The computer system built by professors Miron Livny and Christopher Re will pore over scanned pages from pre-Internet science journals, generations of websites, archived spreadsheets and video clips to create a database comprising, as nearly as possible, the entire universe of trusted geological data. Ultimately, the system will use contextual clues and technology similar to IBM’s Watson to turn those massive piles of unstructured and often forgotten information—what Livny and Re call “dark data”—into a database that Peters and his colleagues could query with questions such as: How porous is Earth’s crust? How much carbon does it contain? How has that changed over the millennia?
The benefits of GeoDeepDive will be twofold, Peters says. First, it will give researchers a larger collection of data than ever before with which to attack problems in the geosciences. Second, it will allow scientists to broaden their research because they will be able to pose questions to the system that they lack the expertise to answer on their own.
“Some problems were kind of off limits,” Peters says. “You couldn’t really think about reasonably addressing them in a meaningful way in one lifetime. These new tools have that promise—to change the types of questions we’re able to ask and the nature of answers we get.”
Order From Chaos
GeoDeepDive is one of dozens of projects that received funding from a $200 million White House initiative launched in March 2012 to help government agencies, businesses and researchers make better use of what’s called “big data.”
Here’s what that means: Data exist all over the world, in proliferating amounts. Satellites beam back images comprising every square mile of Earth multiple times each day; publishers crank out book after book; and 4.5 million new URLs appear on the Web each month. Electronic sensors record vehicle speeds on the Interstate Highway System, weather conditions in New York’s Central Park and water activity at the bottom of the Indian Ocean. Until recently, scientists, sociologists, journalists and marketers had no way to make sense of all this data. They were like U.S. intelligence agencies before the Sept. 11 terrorist attacks. All the information was there, but no one was able to put it together.
Three things have brought order to that cacophony in recent years. The first is the growth of massive computer clouds that virtually bring together tens or hundreds of thousands of servers and trillions of bytes of processing capacity. The second is a new brand of software that can link hundreds of those computers together so they effectively act like one massive computer with a nearly unlimited hunger for raw data to crunch.
The third element is a vastly improved capacity to sort through unstructured data. That includes information from videos, books, environmental sensors and basically anything else that can’t be neatly organized into a spreadsheet. Then computers can act more like humans, pulling meaning from complex information such as Peters’ geosciences journals without, on the surface at least, reducing it to a series of simple binary questions.
“For a number of years we’ve worked really hard at transforming the information we were collecting into something that computers could understand,” says Sky Bristol, chief of Science Information Services at the U.S. Geological Survey. “We created all these convoluted data structures that sort of made sense to humans but made more sense to computers. What’s happened over the last number of years is that we not only have more powerful computers and better software and algorithms but we’re also able to create data structures that are much more human understandable, that are much more natural to our way of looking at the world.

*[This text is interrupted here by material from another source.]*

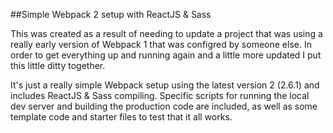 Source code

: ##Simple Webpack 2 setup with ReactJS & Sass

This was created as a result of needing to update a project that was using a really early version of Webpack 1 that was configred by someone else. In order to get everything up and running again and a little more updated I put this little ditty together.

It's just a really simple Webpack setup using the latest version 2 (2.6.1) and includes ReactJS & Sass compiling. Specific scripts for running the local dev server and building the production code are included, as well as some template code and starter files to test that it all works.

“The next revolution that’s starting to come,” he says, “is instead of spending a lot of energy turning data into something computers can understand, we can train computers to understand the data and information we humans understand.”
Big data has hit the digital world in a big way. The claims for its power can seem hyperbolic. A recent advertisement for a launch event for the book Big Data: A Revolution That Will Transform How We Live, Work, and Think (Eamon Dolan/Houghton Mifflin Harcourt, 2013) promised the authors would explain why the “revolution” wrought by big data is “on par with the Internet (or perhaps even the printing press).”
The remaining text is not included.